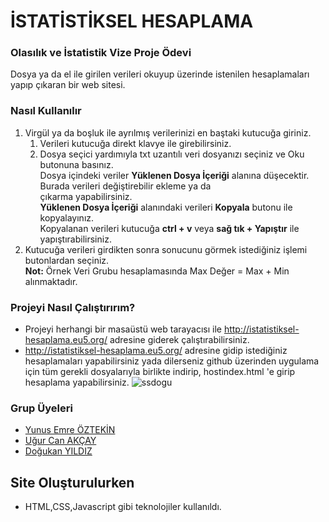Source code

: # İSTATİSTİKSEL HESAPLAMA
### Olasılık ve İstatistik Vize Proje Ödevi
Dosya ya da el ile girilen verileri okuyup üzerinde istenilen hesaplamaları yapıp çıkaran bir web sitesi.

### Nasıl Kullanılır
   1. Virgül ya da boşluk ile ayrılmış verilerinizi en baştaki kutucuğa giriniz.  
      1. Verileri kutucuğa direkt klavye ile girebilirsiniz.  
      1. Dosya seçici yardımıyla txt uzantılı veri dosyanızı seçiniz ve Oku butonuna basınız.  
          Dosya içindeki veriler **Yüklenen Dosya İçeriği** alanına düşecektir. Burada verileri değiştirebilir ekleme ya da  
          çıkarma yapabilirsiniz.  
          **Yüklenen Dosya İçeriği** alanındaki verileri **Kopyala** butonu ile kopyalayınız.  
          Kopyalanan verileri kutucuğa **ctrl + v** veya **sağ tık + Yapıştır** ile yapıştırabilirsiniz.  
   1. Kutucuğa verileri girdikten sonra sonucunu görmek istediğiniz işlemi butonlardan seçiniz.  
 **Not:** Örnek Veri Grubu hesaplamasında Max Değer = Max + Min alınmaktadır.
 ### Projeyi Nasıl Çalıştırırım?
 - Projeyi herhangi bir masaüstü web tarayacısı ile http://istatistiksel-hesaplama.eu5.org/ adresine giderek çalıştırabilirsiniz.
 - http://istatistiksel-hesaplama.eu5.org/ adresine gidip istediğiniz hesaplamaları yapabilirsiniz yada dilerseniz github üzerinden uygulama için tüm gerekli dosyalarıyla birlikte indirip, hostindex.html 'e girip hesaplama yapabilirsiniz.
 ![ssdogu](https://user-images.githubusercontent.com/56637126/120774321-d81cda80-c52a-11eb-80d4-6dd289aafbf9.png)
### Grup Üyeleri
- [Yunus Emre ÖZTEKİN](https://github.com/YunusEmreOztekinn)
- [Uğur Can AKÇAY](https://github.com/UgurCanAkcay)
- [Doğukan YILDIZ](https://github.com/dogukanyildiz99)
## Site Oluşturulurken
- HTML,CSS,Javascript gibi teknolojiler kullanıldı.
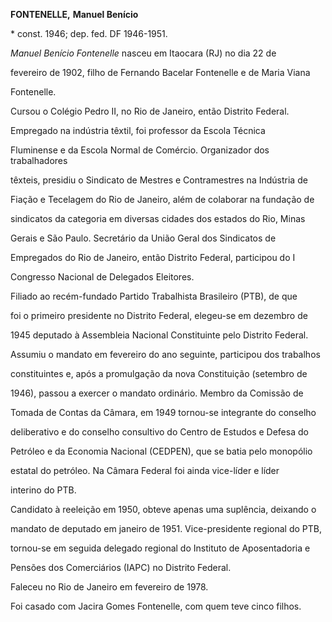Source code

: **FONTENELLE,** **Manuel Benício**



\* const. 1946; dep. fed. DF 1946-1951.



*Manuel Benício Fontenelle* nasceu em Itaocara (RJ) no dia 22 de

fevereiro de 1902, filho de Fernando Bacelar Fontenelle e de Maria Viana

Fontenelle.



Cursou o Colégio Pedro II, no Rio de Janeiro, então Distrito Federal.

Empregado na indústria têxtil, foi professor da Escola Técnica

Fluminense e da Escola Normal de Comércio. Organizador dos trabalhadores

têxteis, presidiu o Sindicato de Mestres e Contramestres na Indústria de

Fiação e Tecelagem do Rio de Janeiro, além de colaborar na fundação de

sindicatos da categoria em diversas cidades dos estados do Rio, Minas

Gerais e São Paulo. Secretário da União Geral dos Sindicatos de

Empregados do Rio de Janeiro, então Distrito Federal, participou do I

Congresso Nacional de Delegados Eleitores.



Filiado ao recém-fundado Partido Trabalhista Brasileiro (PTB), de que

foi o primeiro presidente no Distrito Federal, elegeu-se em dezembro de

1945 deputado à Assembleia Nacional Constituinte pelo Distrito Federal.

Assumiu o mandato em fevereiro do ano seguinte, participou dos trabalhos

constituintes e, após a promulgação da nova Constituição (setembro de

1946), passou a exercer o mandato ordinário. Membro da Comissão de

Tomada de Contas da Câmara, em 1949 tornou-se integrante do conselho

deliberativo e do conselho consultivo do Centro de Estudos e Defesa do

Petróleo e da Economia Nacional (CEDPEN), que se batia pelo monopólio

estatal do petróleo. Na Câmara Federal foi ainda vice-líder e líder

interino do PTB.



Candidato à reeleição em 1950, obteve apenas uma suplência, deixando o

mandato de deputado em janeiro de 1951. Vice-presidente regional do PTB,

tornou-se em seguida delegado regional do Instituto de Aposentadoria e

Pensões dos Comerciários (IAPC) no Distrito Federal.



Faleceu no Rio de Janeiro em fevereiro de 1978.



Foi casado com Jacira Gomes Fontenelle, com quem teve cinco filhos.



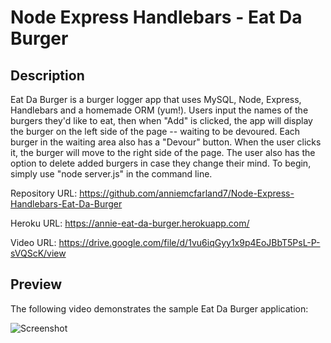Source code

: # Node Express Handlebars - Eat Da Burger

## Description 

Eat Da Burger is a burger logger app that uses MySQL, Node, Express, Handlebars and a homemade ORM (yum!).
Users input the names of the burgers they'd like to eat, then when "Add" is clicked, the app will display the burger on the left side of the page -- waiting to be devoured.
Each burger in the waiting area also has a "Devour" button. When the user clicks it, the burger will move to the right side of the page. The user also has the option to delete added burgers in case they change their mind.
To begin, simply use "node server.js" in the command line.

Repository URL: https://github.com/anniemcfarland7/Node-Express-Handlebars-Eat-Da-Burger

Heroku URL: https://annie-eat-da-burger.herokuapp.com/

Video URL: https://drive.google.com/file/d/1vu6iqGyy1x9p4EoJBbT5PsL-P-sVQScK/view

## Preview

The following video demonstrates the sample Eat Da Burger application:

![Screenshot](./public/assets/img/video.gif)
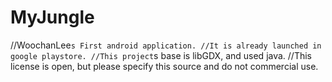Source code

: # MyJungle

//WoochanLee`s First android application.
//It is already launched in google playstore.
//This project`s base is libGDX, and used java.
//This license is open, but please specify this source and do not commercial use.
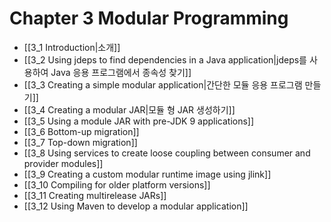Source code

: # Chapter 3 Modular Programming

* [[3_1 Introduction|소개]]
* [[3_2 Using jdeps to find dependencies in a Java application|jdeps를 사용하여 Java 응용 프로그램에서 종속성 찾기]]
* [[3_3 Creating a simple modular application|간단한 모듈 응용 프로그램 만들기]]
* [[3_4 Creating a modular JAR|모듈 형 JAR 생성하기]]
* [[3_5 Using a module JAR with pre-JDK 9 applications]]
* [[3_6 Bottom-up migration]]
* [[3_7 Top-down migration]]
* [[3_8 Using services to create loose coupling between consumer and provider modules]]
* [[3_9 Creating a custom modular runtime image using jlink]]
* [[3_10 Compiling for older platform versions]]
* [[3_11 Creating multirelease JARs]]
* [[3_12 Using Maven to develop a modular application]]
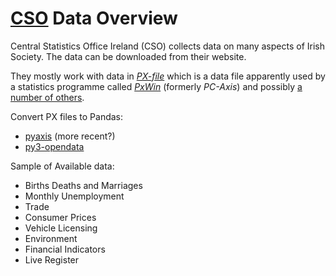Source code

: # [CSO](https://www.cso.ie) Data Overview

Central Statistics Office Ireland (CSO) collects data on many aspects of Irish Society. The data can be downloaded from their website. 

They mostly work with data
in
[*PX-file*](https://www.scb.se/globalassets/vara-tjanster/px-programmen/pc-axis_fileformat-2008.pdf) which
is a data file apparently used by a statistics programme called
[*PxWin*](https://www.scb.se/px-en) (formerly *PC-Axis*) and
possibly
[a number of others](https://www.scb.se/en/services/statistical-programs-for-px-files/).

Convert PX files to Pandas:

- [pyaxis](https://github.com/icane/pyaxis)  (more recent?)
- [py3-opendata](https://github.com/ljleppan/py3-opendata)

Sample of Available data:

- Births Deaths and Marriages
- Monthly Unemployment
- Trade
- Consumer Prices 
- Vehicle Licensing
- Environment
- Financial Indicators
- Live Register


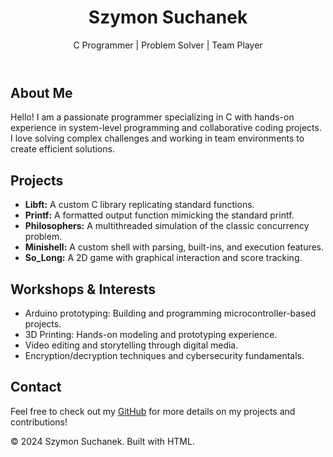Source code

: <!DOCTYPE html>
<html lang="en">
<head>
    <meta charset="UTF-8">
    <meta name="viewport" content="width=device-width, initial-scale=1.0">
  
</head>
<body>

<header>
    <h1>Szymon Suchanek</h1>
    <p>C Programmer | Problem Solver | Team Player</p>
</header>

<section>
    <h2>About Me</h2>
    <p>Hello! I am a passionate programmer specializing in C with hands-on experience in system-level programming and collaborative coding projects. I love solving complex challenges and working in team environments to create efficient solutions.</p>
</section>

<section>
    <h2>Projects</h2>
    <ul>
        <li><strong>Libft:</strong> A custom C library replicating standard functions.</li>
        <li><strong>Printf:</strong> A formatted output function mimicking the standard printf.</li>
        <li><strong>Philosophers:</strong> A multithreaded simulation of the classic concurrency problem.</li>
        <li><strong>Minishell:</strong> A custom shell with parsing, built-ins, and execution features.</li>
        <li><strong>So_Long:</strong> A 2D game with graphical interaction and score tracking.</li>
    </ul>
</section>

<section>
    <h2>Workshops & Interests</h2>
    <ul>
        <li>Arduino prototyping: Building and programming microcontroller-based projects.</li>
        <li>3D Printing: Hands-on modeling and prototyping experience.</li>
        <li>Video editing and storytelling through digital media.</li>
        <li>Encryption/decryption techniques and cybersecurity fundamentals.</li>
    </ul>
</section>

<section>
    <h2>Contact</h2>
    <p>Feel free to check out my <a href="https://github.com/SzymonSuchanek" target="_blank">GitHub</a> for more details on my projects and contributions!</p>
</section>

<footer>
    <p>&copy; 2024 Szymon Suchanek. Built with HTML.</p>
</footer>

</body>
</html>

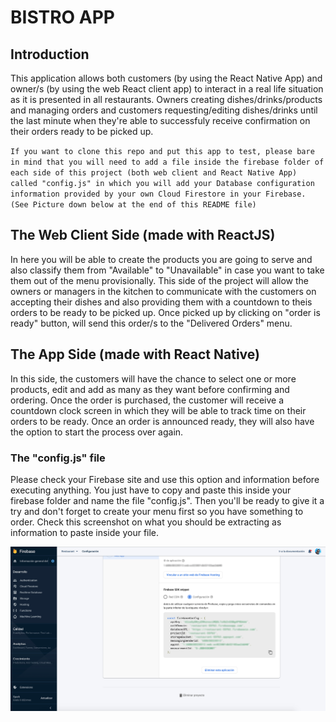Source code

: # BISTRO APP

## Introduction

This application allows both customers (by using the React Native App) and owner/s (by using the web React client app) to interact in a real life situation as it is presented in all restaurants. Owners creating dishes/drinks/products and managing orders and customers requesting/editing dishes/drinks until the last minute when they're able to successfuly receive confirmation on their orders ready to be picked up.

`If you want to clone this repo and put this app to test, please bare in mind that you will need to add a file inside the firebase folder of each side of this project (both web client and React Native App) called "config.js" in which you will add your Database configuration information provided by your own Cloud Firestore in your Firebase. (See Picture down below at the end of this README file)`

## The Web Client Side (made with ReactJS)

In here you will be able to create the products you are going to serve and also classify them from "Available" to "Unavailable" in case you want to take them out of the menu provisionally. This side of the project will allow the owners or managers in the kitchen to communicate with the customers on accepting their dishes and also providing them with a countdown to theis orders to be ready to be picked up. Once picked up by clicking on "order is ready" button, will send this order/s to the "Delivered Orders" menu.

## The App Side (made with React Native)

In this side, the customers will have the chance to select one or more products, edit and add as many as they want before confirming and ordering. Once the order is purchased, the customer will receive a countdown clock screen in which they will be able to track time on their orders to be ready. Once an order is announced ready, they will also have the option to start the process over again.

### The "config.js" file

Please check your Firebase site and use this option and information before executing anything. You just have to copy and paste this inside your firebase folder and name the file "config.js". Then you'll be ready to give it a try and don't forget to create your menu first so you have something to order. Check this screenshot on what you should be extracting as information to paste inside your file.

![Screenshot taken from my Firebase site](./config.jpg)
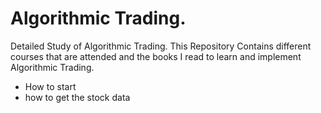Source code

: # **Algorithmic Trading.**
Detailed Study of Algorithmic Trading.
This Repository Contains different courses that are attended and the books I read to learn and implement Algorithmic Trading.

+ How to start
+ how to get the stock data
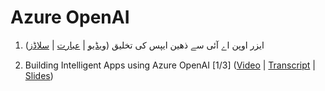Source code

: # Azure OpenAI


1. ایزر اوپن اے آئی سے ذھین ایپس  کی تخلیق ([ویڈیو](https://youtu.be/3bnCsThPa0A) | [عبارت](https://github.com/adnanhashmi/learning/blob/main/openai/01-Building-Intelligent-Apps-using-Azure-OpenAI.md) | [سلاڈز](https://github.com/adnanhashmi/learning/blob/main/openai/01-Building-Intelligent-Apps-using-Azure-OpenAI-ur.pdf))

1. Building Intelligent Apps using Azure OpenAI [1/3] ([Video](https://youtu.be/3bnCsThPa0A) | [Transcript](https://github.com/adnanhashmi/learning/blob/main/openai/01-Building-Intelligent-Apps-using-Azure-OpenAI.md) | [Slides](https://github.com/adnanhashmi/learning/blob/main/openai/01-Building-Intelligent-Apps-using-Azure-OpenAI.pdf))
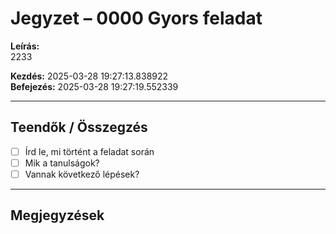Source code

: # Jegyzet – 0000 Gyors feladat

**Leírás:**  
2233

**Kezdés:** 2025-03-28 19:27:13.838922  
**Befejezés:** 2025-03-28 19:27:19.552339

---

## Teendők / Összegzés

- [ ] Írd le, mi történt a feladat során
- [ ] Mik a tanulságok?
- [ ] Vannak következő lépések?

---

## Megjegyzések

<!-- Ide jöhet bármilyen további jegyzet -->
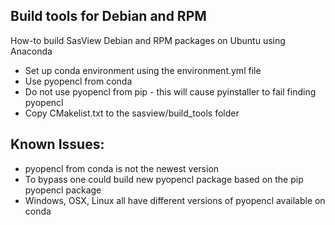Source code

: Build tools for Debian and RPM
------------------------------

How-to  build SasView Debian and RPM packages on Ubuntu using Anaconda
  
  - Set up conda environment using the environment.yml file
  - Use pyopencl from conda 
  - Do not use pyopencl from pip - this will cause pyinstaller to fail finding pyopencl 
  - Copy CMakelist.txt to the sasview/build_tools folder


Known Issues:
-------------
  - pyopencl from conda is not the newest version
  - To bypass one could build new pyopencl package based on the pip pyopencl package 
  - Windows, OSX, Linux all have different versions of pyopencl available  on conda  


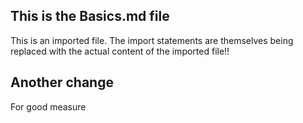 ## This is the Basics.md file
This is an imported file.
The import statements are themselves being replaced with the actual content of the imported file!!

## Another change
For good measure

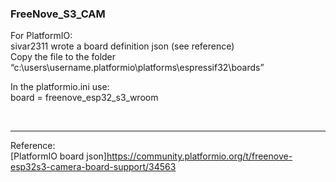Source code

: ### FreeNove_S3_CAM


For PlatformIO: <br>
  sivar2311 wrote a board definition json (see reference) <br>
  Copy the file to the folder “c:\users\username\.platformio\platforms\espressif32\boards” <br>

  In the platformio.ini use: <br>
  board = freenove_esp32_s3_wroom <br>

<br>

-----
Reference:<br>
[PlatformIO board json]https://community.platformio.org/t/freenove-esp32s3-camera-board-support/34563 <br>
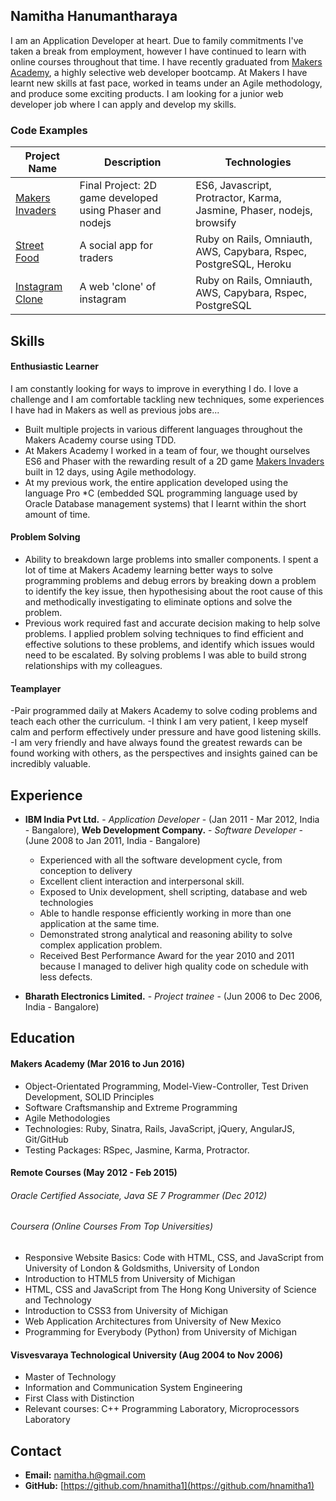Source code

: ## Namitha Hanumantharaya

I am an Application Developer at heart. Due to family commitments I've taken a break from employment, however I have continued to learn
with online courses throughout that time. I have recently graduated from [Makers Academy](http://www.makersacademy.com/), a highly selective web developer bootcamp. At Makers I have learnt new skills at fast pace, worked in teams under an Agile methodology, and produce some exciting products. I am looking for a junior web developer job where I can apply and develop my skills.

### Code Examples

| Project Name        | Description         | Technologies        |
|-------------------------|-------------------------|-------------------------|
| [Makers Invaders](https://github.com/hnamitha1/final-project-makers)               | Final Project: 2D game developed using Phaser and nodejs                                                          | ES6, Javascript, Protractor, Karma, Jasmine, Phaser, nodejs, browsify               |
| [Street Food](https://github.com/hnamitha1/streetFood)| A social app for traders  | Ruby on Rails, Omniauth, AWS, Capybara, Rspec, PostgreSQL, Heroku |
| [Instagram Clone](https://github.com/hnamitha1/Photogram) | A web 'clone' of instagram                                                        | Ruby on Rails, Omniauth, AWS, Capybara, Rspec, PostgreSQL                    |

## Skills

#### Enthusiastic Learner

I am constantly looking for ways to improve in everything I do. I love a challenge and I am comfortable tackling new techniques, some experiences I have had in Makers as well as previous jobs are...

- Built multiple projects in various different languages throughout the Makers Academy course using TDD.
- At Makers Academy I worked in a team of four, we thought ourselves ES6 and Phaser with the rewarding result of a 2D game [Makers Invaders](https://makers-invaders.herokuapp.com/) built in 12 days, using Agile methodology.
- At my previous work, the entire application developed using the language Pro *C (embedded SQL programming language used by Oracle Database management systems) that I learnt within the short amount of time. 

#### Problem Solving

- Ability to breakdown large problems into smaller components. I spent a lot of time at Makers Academy learning better ways to solve programming problems and debug errors by breaking down a problem to identify the key issue, then hypothesising about the root cause of this and methodically investigating to eliminate options and solve the problem. 
- Previous work required fast and accurate decision making to help solve problems. I applied problem solving techniques to find efficient and effective solutions to these problems, and identify which issues would need to be escalated. By solving problems I was able to build strong relationships with my colleagues.
 
#### Teamplayer

-Pair programmed daily at Makers Academy to solve coding problems and teach each other the curriculum.
-I think I am very patient, I keep myself calm and perform effectively under pressure and have good listening skills.
-I am very friendly and have always found the greatest rewards can be found working with others, as the perspectives and insights gained can be incredibly valuable. 

## Experience

- **IBM India Pvt Ltd.** - *Application Developer* - (Jan 2011 - Mar 2012, India - Bangalore), **Web Development Company.** - *Software Developer* - (June 2008 to Jan 2011, India - Bangalore)
    * Experienced with all the software development cycle, from conception to delivery
    * Excellent client interaction and interpersonal skill.
    * Exposed to Unix development, shell scripting, database and web technologies
    * Able to handle response efficiently working in more than one application at the same time.
    * Demonstrated strong analytical and reasoning ability to solve complex application problem.
    * Received Best Performance Award for the year 2010 and 2011 because I managed to deliver high quality code on schedule with less defects.
 
- **Bharath Electronics Limited.** - *Project trainee* - (Jun 2006 to Dec 2006, India - Bangalore)

## Education

#### Makers Academy (Mar 2016 to Jun 2016)

- Object-Orientated Programming, Model-View-Controller, Test Driven Development, SOLID Principles
- Software Craftsmanship and Extreme Programming
- Agile Methodologies
- Technologies: Ruby, Sinatra, Rails, JavaScript, jQuery, AngularJS, Git/GitHub
- Testing Packages: RSpec, Jasmine, Karma, Protractor.

#### Remote Courses (May 2012 - Feb 2015)

###### Oracle Certified Associate, Java SE 7 Programmer (Dec 2012)

###### Coursera (Online Courses From Top Universities)

- Responsive Website Basics: Code with HTML, CSS, and JavaScript from University of London & Goldsmiths, University of London
- Introduction to HTML5 from University of Michigan 
- HTML, CSS and JavaScript from  The Hong Kong University of Science and Technology
- Introduction to CSS3 from  University of Michigan
- Web Application Architectures from  University of New Mexico
- Programming for Everybody (Python) from University of Michigan

#### Visvesvaraya Technological University (Aug 2004 to Nov 2006)

- Master of Technology
- Information and Communication System Engineering
- First Class with Distinction
- Relevant courses: C++ Programming Laboratory, Microprocessors Laboratory

    
## Contact

- **Email:** namitha.h@gmail.com
- **GitHub:** [https://github.com/hnamitha1](https://github.com/hnamitha1)



 
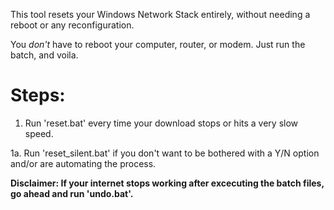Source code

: This tool resets your Windows Network Stack entirely, without needing a reboot or any reconfiguration.

You *don't* have to reboot your computer, router, or modem.
Just run the batch, and voila.

# Steps:

1. Run 'reset.bat' every time your download stops or hits a very slow speed.

1a. Run 'reset_silent.bat' if you don't want to be bothered with a Y/N option and/or are automating the process.

**Disclaimer: If your internet stops working after excecuting the batch files, go ahead and run 'undo.bat'.**

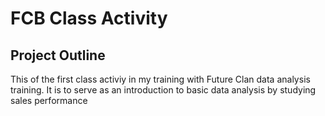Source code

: # FCB Class Activity

## Project Outline
This of the first class activiy in my training with Future Clan data analysis training. It is to serve as an introduction to basic data analysis by studying sales performance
....................
**TASK:**
Looking back at the data above, tally each line that includes the word "herokuapp", then answer with the total alone.

**COMPLETED TASK:**
2